EDITOR’S NOTE: This week, Mike Prada of SB Nation is doing a big breakdown of the best teams in NBA history to never win a title. Today, he reveals “the flameout region” of his bracket, which includes the 1976-77 Los Angeles Lakers, who were swept in the Western Conference Finals by the Portland Trail Blazers.
Even for a franchise that defines itself by how many championship banners it has hung in the rafters, there should be no shame in simply losing to a better team. That’s exactly what happened to the 1976-77 Lakers, who lost to a team of destiny in the Portland Trail Blazers, who — led by Bill Walton, healthy and at the peak of his powers — won their first and only championship in franchise history that season.
But these Lakers were supposed to be better than a lost-to-history also-ran. Even though Magic Johnson wouldn’t join Kareem Abdul-Jabbar to create “Showtime” until three seasons later, this team was still 53-29, the best record in the league. Abdul-Jabbar won MVP that season and helped the Lakers to the fifth-best offense and 10th-best defense in the league that year. Under first-year head coach Jerry West, the Lakers looked like they’d have a chance at at their first title since West played for the team.
Still, despite all those accomplishments, there were signs that this wasn’t the Lakers team meant to go all the way. That they might, as Prada’s bracket describes, “flame out.” For one thing, outside of their worse record, the Blazers had better offensive and defensive efficiency against a tougher schedule than the Lakers played and were overall just playing incredible basketball around their second-year star big man.
The Lakers also — outside of Abdul-Jabbar — didn’t exactly boast a ton of household names that history remembers fondly. Lucius Allen and Cazzie Russell were their two next-best scorers after Kareem, and while I acknowledge that as someone born in 1991 I may be underrating this roster, after some research I really think it’s more of a testament to Abdul-Jabbar’s greatness that they were as good as they were.

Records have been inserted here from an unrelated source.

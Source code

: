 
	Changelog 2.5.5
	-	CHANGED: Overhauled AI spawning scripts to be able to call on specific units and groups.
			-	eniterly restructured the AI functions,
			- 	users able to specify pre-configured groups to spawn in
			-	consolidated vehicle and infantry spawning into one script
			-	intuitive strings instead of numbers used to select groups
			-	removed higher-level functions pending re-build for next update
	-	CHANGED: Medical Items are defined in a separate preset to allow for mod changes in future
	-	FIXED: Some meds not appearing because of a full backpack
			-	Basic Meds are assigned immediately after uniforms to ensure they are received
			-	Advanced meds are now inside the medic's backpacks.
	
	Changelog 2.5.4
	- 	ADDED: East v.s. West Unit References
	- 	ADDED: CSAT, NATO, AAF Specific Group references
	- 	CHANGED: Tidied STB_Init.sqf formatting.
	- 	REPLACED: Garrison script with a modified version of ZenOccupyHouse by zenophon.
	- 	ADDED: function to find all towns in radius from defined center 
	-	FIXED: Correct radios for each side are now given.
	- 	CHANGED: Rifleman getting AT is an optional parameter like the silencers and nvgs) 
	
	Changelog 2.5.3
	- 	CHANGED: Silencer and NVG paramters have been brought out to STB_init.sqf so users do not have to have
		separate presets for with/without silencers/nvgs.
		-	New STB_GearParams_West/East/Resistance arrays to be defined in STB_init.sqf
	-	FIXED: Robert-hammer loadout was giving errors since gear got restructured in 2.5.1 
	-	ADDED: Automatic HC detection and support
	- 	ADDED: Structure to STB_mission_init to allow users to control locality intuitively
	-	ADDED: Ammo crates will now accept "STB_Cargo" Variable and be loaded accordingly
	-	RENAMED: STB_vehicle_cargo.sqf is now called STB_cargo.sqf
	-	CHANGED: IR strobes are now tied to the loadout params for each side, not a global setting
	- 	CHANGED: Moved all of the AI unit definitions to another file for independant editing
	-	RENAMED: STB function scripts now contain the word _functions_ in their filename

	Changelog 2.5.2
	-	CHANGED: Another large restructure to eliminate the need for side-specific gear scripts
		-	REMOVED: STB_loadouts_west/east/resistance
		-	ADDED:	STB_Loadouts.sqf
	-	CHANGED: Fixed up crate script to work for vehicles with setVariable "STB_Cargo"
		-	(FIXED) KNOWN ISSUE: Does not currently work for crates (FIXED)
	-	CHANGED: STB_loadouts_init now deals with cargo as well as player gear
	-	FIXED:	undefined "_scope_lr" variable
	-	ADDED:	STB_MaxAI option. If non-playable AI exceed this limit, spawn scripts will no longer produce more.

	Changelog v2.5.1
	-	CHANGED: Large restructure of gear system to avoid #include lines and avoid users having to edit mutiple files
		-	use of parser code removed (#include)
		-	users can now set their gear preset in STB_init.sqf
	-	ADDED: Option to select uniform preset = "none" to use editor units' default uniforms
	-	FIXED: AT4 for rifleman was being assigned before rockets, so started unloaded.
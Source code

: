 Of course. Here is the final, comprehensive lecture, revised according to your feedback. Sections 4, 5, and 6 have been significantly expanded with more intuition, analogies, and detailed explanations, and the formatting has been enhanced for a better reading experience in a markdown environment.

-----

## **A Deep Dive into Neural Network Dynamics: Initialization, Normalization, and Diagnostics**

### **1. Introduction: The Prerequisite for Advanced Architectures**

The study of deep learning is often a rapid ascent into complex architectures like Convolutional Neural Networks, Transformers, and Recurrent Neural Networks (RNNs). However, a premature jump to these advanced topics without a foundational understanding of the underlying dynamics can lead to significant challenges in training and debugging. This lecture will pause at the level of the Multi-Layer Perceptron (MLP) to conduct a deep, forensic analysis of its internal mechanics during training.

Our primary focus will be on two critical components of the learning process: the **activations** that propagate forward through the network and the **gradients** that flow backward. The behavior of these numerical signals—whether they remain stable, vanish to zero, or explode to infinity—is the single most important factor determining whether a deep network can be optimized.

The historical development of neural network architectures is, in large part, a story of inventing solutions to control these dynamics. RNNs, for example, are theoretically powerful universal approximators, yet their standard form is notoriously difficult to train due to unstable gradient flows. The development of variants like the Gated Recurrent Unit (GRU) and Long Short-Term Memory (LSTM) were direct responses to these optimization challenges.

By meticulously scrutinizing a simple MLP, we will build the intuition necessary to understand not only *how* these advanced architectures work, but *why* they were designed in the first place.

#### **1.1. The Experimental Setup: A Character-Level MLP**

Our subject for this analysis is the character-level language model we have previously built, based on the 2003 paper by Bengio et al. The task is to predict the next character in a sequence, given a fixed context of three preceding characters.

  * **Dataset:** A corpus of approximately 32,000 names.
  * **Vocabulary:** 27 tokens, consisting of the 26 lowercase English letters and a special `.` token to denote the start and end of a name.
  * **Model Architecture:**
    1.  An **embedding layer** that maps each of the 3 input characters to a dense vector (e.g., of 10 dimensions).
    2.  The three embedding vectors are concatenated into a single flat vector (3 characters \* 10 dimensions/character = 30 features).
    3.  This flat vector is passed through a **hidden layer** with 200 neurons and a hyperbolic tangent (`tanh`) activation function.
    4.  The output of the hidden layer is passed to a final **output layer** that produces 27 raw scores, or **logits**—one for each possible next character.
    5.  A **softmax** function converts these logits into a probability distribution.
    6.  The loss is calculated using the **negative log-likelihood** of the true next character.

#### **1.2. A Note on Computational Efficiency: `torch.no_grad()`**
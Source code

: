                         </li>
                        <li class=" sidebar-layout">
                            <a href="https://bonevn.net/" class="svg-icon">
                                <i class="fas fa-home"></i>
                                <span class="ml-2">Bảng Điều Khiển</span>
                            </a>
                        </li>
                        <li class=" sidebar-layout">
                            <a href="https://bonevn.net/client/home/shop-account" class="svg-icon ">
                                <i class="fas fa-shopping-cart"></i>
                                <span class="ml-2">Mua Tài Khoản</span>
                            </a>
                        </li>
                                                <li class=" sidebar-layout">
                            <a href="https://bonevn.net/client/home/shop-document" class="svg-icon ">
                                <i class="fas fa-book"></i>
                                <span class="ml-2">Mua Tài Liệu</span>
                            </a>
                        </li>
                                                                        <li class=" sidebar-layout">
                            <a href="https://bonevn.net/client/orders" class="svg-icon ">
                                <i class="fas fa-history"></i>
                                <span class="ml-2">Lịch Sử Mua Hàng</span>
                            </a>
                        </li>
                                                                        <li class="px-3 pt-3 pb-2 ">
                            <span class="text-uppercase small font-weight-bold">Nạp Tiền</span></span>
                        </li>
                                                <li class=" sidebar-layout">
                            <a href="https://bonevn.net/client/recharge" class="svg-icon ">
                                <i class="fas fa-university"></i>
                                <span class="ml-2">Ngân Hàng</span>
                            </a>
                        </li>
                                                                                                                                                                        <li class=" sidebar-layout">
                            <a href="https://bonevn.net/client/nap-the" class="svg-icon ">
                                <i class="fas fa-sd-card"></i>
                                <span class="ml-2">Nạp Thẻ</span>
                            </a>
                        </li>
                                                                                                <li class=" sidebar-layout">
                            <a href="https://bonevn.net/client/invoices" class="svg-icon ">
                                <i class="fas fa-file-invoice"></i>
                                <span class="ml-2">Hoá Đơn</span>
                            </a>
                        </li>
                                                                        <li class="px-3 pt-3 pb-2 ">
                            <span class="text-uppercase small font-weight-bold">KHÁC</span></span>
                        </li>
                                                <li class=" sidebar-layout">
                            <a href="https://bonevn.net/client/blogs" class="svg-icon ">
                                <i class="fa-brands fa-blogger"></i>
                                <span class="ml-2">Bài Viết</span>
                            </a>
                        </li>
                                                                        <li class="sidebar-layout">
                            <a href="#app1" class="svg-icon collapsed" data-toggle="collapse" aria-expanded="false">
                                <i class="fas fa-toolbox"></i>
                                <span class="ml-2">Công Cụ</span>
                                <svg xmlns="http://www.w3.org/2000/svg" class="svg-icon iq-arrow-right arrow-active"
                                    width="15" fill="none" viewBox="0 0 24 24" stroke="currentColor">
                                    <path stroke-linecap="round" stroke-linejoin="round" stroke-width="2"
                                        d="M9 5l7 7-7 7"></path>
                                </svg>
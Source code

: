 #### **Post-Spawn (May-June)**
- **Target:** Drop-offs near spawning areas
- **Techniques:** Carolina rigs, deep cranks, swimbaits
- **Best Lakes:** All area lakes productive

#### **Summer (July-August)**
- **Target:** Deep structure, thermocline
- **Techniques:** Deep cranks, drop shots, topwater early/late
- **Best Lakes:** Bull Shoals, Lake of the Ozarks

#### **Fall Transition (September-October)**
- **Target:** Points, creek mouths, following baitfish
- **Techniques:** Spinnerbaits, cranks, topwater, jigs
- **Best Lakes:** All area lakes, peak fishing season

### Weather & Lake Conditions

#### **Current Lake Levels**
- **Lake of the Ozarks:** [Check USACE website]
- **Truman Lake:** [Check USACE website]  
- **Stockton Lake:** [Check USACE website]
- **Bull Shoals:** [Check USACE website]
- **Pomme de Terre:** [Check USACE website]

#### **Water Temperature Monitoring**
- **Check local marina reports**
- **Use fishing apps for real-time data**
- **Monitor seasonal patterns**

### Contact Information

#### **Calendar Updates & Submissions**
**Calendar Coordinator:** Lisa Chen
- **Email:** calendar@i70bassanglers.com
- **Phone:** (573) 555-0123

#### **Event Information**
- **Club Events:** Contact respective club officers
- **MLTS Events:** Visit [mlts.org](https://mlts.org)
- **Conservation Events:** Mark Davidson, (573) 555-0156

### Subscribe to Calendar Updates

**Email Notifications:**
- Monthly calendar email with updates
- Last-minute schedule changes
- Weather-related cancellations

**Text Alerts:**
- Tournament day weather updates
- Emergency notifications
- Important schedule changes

The signs that this Lakers team might have been a bit of forum blue and fool’s gold continued in the second round of the Western Conference playoffs (the Lakers had a bye in the first because of their league-best record), when Abdul-Jabbar needed to average nearly 40 points and 20 rebounds per game just to get the Lakers past the Golden State Warriors in an unexpectedly difficult seven-game series.
Maybe fatigue from that series played a part in how things would ultimately go, because the Lakers ran directly into a buzzsaw in the next round. It wasn’t that the Blazers walloped the Lakers. They didn’t, only winning the first game of the series by more than single digits. After that, the Lakers were right there in each one, losing by 2, 5, and 4 points in the next three games, respectively.
But a sweep doesn’t happen to a team that is nearly evenly matched, and without Abdul-Jabbar able to keep up his level from the prior series against Walton and the Blazers’ frontcourt — averaging “just” 30.3 points and 16 rebounds over the four games — the Lakers fell short.
Unlike Walton, Abdul-Jabbar didn’t get help from his teammates when it mattered most, either because they weren’t as good, or he couldn’t elevate them in the same way. The Lakers’ next leading scorer after Abdul-Jabbar that series was Russell, who averaged 16 for the sweep. Meanwhile, Walton and teammate Lionel Hollins each dished 5.8 assists per game, and Walton (19.3 points per game) was third on the well-balanced Blazers in scoring in the series behind Hollins (21.8) and the late Maurice Lucas (23).
The Lakers were a one-man show all season, and it was a great one, but Walton had an ensemble. In the end, it was a recipe for a Lakers flameout.
Los Angeles wouldn’t win a title until Johnson showed up three seasons later, and this was the season they blew Abdul-Jabbar’s best chance to win one on his own. It was the best record any of his Lakers teams had pre-Magic, and the furthest any of those teams went.
Interestingly enough, the team that beat this Lakers roster ultimately ended up having plenty of fingerprints on the franchise’s future. Walton’s son and Lucas’ namesake, Luke Walton, would go on to play for and coach the team. Hollins is now one of their top assistant coaches.
Those Lakers, meanwhile, are mostly lost to history and anonymity in the team’s already stuffed lore. Abdul-Jabbar is remembered, but much more for the Showtime teams that actually won. The rest of his teammates from this season aren’t really talked about. For a franchise that has always solely defined itself by winning, this is strangely fitting, even if in this case it’s the other side writing the definitions.